** Problem details **
All that is needed is every record, duplicated exactly.

** Dataset entries **
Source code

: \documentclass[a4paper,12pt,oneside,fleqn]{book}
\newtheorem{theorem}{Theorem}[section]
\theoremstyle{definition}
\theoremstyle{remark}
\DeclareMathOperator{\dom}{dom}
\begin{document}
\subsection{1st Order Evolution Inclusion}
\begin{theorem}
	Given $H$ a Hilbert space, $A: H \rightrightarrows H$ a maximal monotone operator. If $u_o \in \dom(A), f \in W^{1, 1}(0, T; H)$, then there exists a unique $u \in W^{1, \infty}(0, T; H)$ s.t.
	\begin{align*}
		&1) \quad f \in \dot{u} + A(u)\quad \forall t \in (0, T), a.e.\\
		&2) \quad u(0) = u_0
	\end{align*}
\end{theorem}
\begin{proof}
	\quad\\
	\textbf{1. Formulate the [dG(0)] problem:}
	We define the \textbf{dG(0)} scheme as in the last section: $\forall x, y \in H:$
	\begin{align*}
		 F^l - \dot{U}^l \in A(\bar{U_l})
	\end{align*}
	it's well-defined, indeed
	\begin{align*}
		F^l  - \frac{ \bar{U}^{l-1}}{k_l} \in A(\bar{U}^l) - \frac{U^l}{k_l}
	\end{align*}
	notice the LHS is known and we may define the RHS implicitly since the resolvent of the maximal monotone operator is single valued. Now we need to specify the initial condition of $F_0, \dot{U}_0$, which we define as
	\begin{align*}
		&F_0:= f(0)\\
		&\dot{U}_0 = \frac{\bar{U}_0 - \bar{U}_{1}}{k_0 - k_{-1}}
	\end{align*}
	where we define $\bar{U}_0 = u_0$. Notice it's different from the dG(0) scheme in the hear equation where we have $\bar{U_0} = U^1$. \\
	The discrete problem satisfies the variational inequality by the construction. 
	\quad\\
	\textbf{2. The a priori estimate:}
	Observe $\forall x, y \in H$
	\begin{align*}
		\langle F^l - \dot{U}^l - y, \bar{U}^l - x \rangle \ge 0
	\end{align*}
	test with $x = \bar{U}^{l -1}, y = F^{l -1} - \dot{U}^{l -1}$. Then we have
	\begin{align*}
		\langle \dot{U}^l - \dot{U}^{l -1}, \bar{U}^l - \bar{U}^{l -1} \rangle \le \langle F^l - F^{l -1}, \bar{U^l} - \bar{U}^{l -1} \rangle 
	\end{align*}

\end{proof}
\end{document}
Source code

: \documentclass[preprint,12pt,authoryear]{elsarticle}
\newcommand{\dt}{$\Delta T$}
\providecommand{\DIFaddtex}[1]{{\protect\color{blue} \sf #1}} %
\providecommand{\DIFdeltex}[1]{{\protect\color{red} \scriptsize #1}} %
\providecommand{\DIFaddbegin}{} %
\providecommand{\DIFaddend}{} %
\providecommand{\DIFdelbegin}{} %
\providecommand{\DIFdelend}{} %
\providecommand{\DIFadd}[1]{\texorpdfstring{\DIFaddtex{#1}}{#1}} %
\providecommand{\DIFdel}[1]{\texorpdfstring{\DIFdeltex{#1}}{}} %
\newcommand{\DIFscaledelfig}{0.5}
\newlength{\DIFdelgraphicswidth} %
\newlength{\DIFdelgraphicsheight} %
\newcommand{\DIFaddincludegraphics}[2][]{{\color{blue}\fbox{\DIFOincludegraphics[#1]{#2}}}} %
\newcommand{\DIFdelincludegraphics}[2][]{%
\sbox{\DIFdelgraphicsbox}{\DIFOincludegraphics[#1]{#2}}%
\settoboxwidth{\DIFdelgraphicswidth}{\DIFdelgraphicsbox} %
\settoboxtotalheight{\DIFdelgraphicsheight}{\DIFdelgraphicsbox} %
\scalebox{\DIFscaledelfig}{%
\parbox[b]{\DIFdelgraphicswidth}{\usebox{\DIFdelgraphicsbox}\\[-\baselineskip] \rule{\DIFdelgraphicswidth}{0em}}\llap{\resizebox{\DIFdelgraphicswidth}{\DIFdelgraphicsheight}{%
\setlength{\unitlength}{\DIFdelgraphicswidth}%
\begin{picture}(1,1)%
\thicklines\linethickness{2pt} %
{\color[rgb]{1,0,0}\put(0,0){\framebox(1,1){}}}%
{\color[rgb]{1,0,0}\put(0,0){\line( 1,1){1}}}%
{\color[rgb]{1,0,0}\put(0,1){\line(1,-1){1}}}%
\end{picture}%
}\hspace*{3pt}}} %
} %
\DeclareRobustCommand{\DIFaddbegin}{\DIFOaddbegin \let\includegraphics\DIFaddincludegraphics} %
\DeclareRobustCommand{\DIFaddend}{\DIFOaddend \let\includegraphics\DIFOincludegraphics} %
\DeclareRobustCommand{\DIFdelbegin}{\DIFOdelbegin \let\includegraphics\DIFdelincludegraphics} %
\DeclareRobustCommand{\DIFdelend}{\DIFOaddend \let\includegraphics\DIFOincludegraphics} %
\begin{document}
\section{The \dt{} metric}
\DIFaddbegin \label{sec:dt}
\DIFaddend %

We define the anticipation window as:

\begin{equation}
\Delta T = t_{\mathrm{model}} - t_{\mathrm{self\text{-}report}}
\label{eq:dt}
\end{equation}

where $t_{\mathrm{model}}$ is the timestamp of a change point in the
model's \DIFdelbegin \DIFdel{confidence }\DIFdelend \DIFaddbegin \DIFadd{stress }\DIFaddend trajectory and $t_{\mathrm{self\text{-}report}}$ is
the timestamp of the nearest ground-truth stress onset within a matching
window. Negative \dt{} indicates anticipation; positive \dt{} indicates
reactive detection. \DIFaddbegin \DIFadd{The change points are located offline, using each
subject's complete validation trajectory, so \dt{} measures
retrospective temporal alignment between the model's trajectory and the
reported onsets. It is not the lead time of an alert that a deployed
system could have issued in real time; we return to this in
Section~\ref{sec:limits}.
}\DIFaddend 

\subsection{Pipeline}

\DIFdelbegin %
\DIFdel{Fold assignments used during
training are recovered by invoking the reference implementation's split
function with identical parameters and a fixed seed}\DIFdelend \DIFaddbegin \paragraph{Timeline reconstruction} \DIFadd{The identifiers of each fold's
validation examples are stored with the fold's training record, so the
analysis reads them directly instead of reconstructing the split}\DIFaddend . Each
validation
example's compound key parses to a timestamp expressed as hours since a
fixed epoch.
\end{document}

** Answer for this exercise **
Source code

: \documentclass[a4paper,12pt,oneside,fleqn]{book}
\newtheorem{theorem}{Theorem}[section]
\theoremstyle{definition}
\theoremstyle{remark}
\DeclareMathOperator{\dom}{dom}
\begin{document}
\subsection{1st Order Evolution Inclusion}
\begin{theorem}
	Given $H$ a Hilbert space, $A: H \rightrightarrows H$ a maximal monotone operator. If $u_o \in \dom(A), f \in W^{1, 1}(0, T; H)$, then there exists a unique $u \in W^{1, \infty}(0, T; H)$ s.t.
	\begin{align*}
		&1) \quad f \in \dot{u} + A(u)\quad \forall t \in (0, T), a.e.\\
		&2) \quad u(0) = u_0
	\end{align*}
\end{theorem}
\begin{proof}
	\quad\\
	\textbf{1. Formulate the [dG(0)] problem:}
	We define the \textbf{dG(0)} scheme as in the last section: $\forall x, y \in H:$
	\begin{align*}
		 F^l - \dot{U}^l \in A(\bar{U_l})
	\end{align*}
	it's well-defined, indeed
	\begin{align*}
		F^l  - \frac{ \bar{U}^{l-1}}{k_l} \in A(\bar{U}^l) - \frac{U^l}{k_l}
	\end{align*}
	notice the LHS is known and we may define the RHS implicitly since the resolvent of the maximal monotone operator is single valued. Now we need to specify the initial condition of $F_0, \dot{U}_0$, which we define as
	\begin{align*}
		&F_0:= f(0)\\
		&\dot{U}_0 = \frac{\bar{U}_0 - \bar{U}_{1}}{k_0 - k_{-1}}
	\end{align*}
	where we define $\bar{U}_0 = u_0$. Notice it's different from the dG(0) scheme in the hear equation where we have $\bar{U_0} = U^1$. \\
	The discrete problem satisfies the variational inequality by the construction. 
	\quad\\
	\textbf{2. The a priori estimate:}
	Observe $\forall x, y \in H$
	\begin{align*}
		\langle F^l - \dot{U}^l - y, \bar{U}^l - x \rangle \ge 0
	\end{align*}
	test with $x = \bar{U}^{l -1}, y = F^{l -1} - \dot{U}^{l -1}$. Then we have
	\begin{align*}
		\langle \dot{U}^l - \dot{U}^{l -1}, \bar{U}^l - \bar{U}^{l -1} \rangle \le \langle F^l - F^{l -1}, \bar{U^l} - \bar{U}^{l -1} \rangle 
	\end{align*}

\end{proof}
\end{document}
Source code

: \documentclass[preprint,12pt,authoryear]{elsarticle}
\newcommand{\dt}{$\Delta T$}
\providecommand{\DIFaddtex}[1]{{\protect\color{blue} \sf #1}} %
\providecommand{\DIFdeltex}[1]{{\protect\color{red} \scriptsize #1}} %
\providecommand{\DIFaddbegin}{} %
\providecommand{\DIFaddend}{} %
\providecommand{\DIFdelbegin}{} %
\providecommand{\DIFdelend}{} %
\providecommand{\DIFadd}[1]{\texorpdfstring{\DIFaddtex{#1}}{#1}} %
\providecommand{\DIFdel}[1]{\texorpdfstring{\DIFdeltex{#1}}{}} %
\newcommand{\DIFscaledelfig}{0.5}
\newlength{\DIFdelgraphicswidth} %
\newlength{\DIFdelgraphicsheight} %
\newcommand{\DIFaddincludegraphics}[2][]{{\color{blue}\fbox{\DIFOincludegraphics[#1]{#2}}}} %
\newcommand{\DIFdelincludegraphics}[2][]{%
\sbox{\DIFdelgraphicsbox}{\DIFOincludegraphics[#1]{#2}}%
\settoboxwidth{\DIFdelgraphicswidth}{\DIFdelgraphicsbox} %
\settoboxtotalheight{\DIFdelgraphicsheight}{\DIFdelgraphicsbox} %
\scalebox{\DIFscaledelfig}{%
\parbox[b]{\DIFdelgraphicswidth}{\usebox{\DIFdelgraphicsbox}\\[-\baselineskip] \rule{\DIFdelgraphicswidth}{0em}}\llap{\resizebox{\DIFdelgraphicswidth}{\DIFdelgraphicsheight}{%
\setlength{\unitlength}{\DIFdelgraphicswidth}%
\begin{picture}(1,1)%
\thicklines\linethickness{2pt} %
{\color[rgb]{1,0,0}\put(0,0){\framebox(1,1){}}}%
{\color[rgb]{1,0,0}\put(0,0){\line( 1,1){1}}}%
{\color[rgb]{1,0,0}\put(0,1){\line(1,-1){1}}}%
\end{picture}%
}\hspace*{3pt}}} %
} %
\DeclareRobustCommand{\DIFaddbegin}{\DIFOaddbegin \let\includegraphics\DIFaddincludegraphics} %
\DeclareRobustCommand{\DIFaddend}{\DIFOaddend \let\includegraphics\DIFOincludegraphics} %
\DeclareRobustCommand{\DIFdelbegin}{\DIFOdelbegin \let\includegraphics\DIFdelincludegraphics} %
\DeclareRobustCommand{\DIFdelend}{\DIFOaddend \let\includegraphics\DIFOincludegraphics} %
\begin{document}
\section{The \dt{} metric}
\DIFaddbegin \label{sec:dt}
\DIFaddend %

We define the anticipation window as:

\begin{equation}
\Delta T = t_{\mathrm{model}} - t_{\mathrm{self\text{-}report}}
\label{eq:dt}
\end{equation}

where $t_{\mathrm{model}}$ is the timestamp of a change point in the
model's \DIFdelbegin \DIFdel{confidence }\DIFdelend \DIFaddbegin \DIFadd{stress }\DIFaddend trajectory and $t_{\mathrm{self\text{-}report}}$ is
the timestamp of the nearest ground-truth stress onset within a matching
window. Negative \dt{} indicates anticipation; positive \dt{} indicates
reactive detection. \DIFaddbegin \DIFadd{The change points are located offline, using each
subject's complete validation trajectory, so \dt{} measures
retrospective temporal alignment between the model's trajectory and the
reported onsets. It is not the lead time of an alert that a deployed
system could have issued in real time; we return to this in
Section~\ref{sec:limits}.
}\DIFaddend 

\subsection{Pipeline}

\DIFdelbegin %
\DIFdel{Fold assignments used during
training are recovered by invoking the reference implementation's split
function with identical parameters and a fixed seed}\DIFdelend \DIFaddbegin \paragraph{Timeline reconstruction} \DIFadd{The identifiers of each fold's
validation examples are stored with the fold's training record, so the
analysis reads them directly instead of reconstructing the split}\DIFaddend . Each
validation
example's compound key parses to a timestamp expressed as hours since a
fixed epoch.
\end{document}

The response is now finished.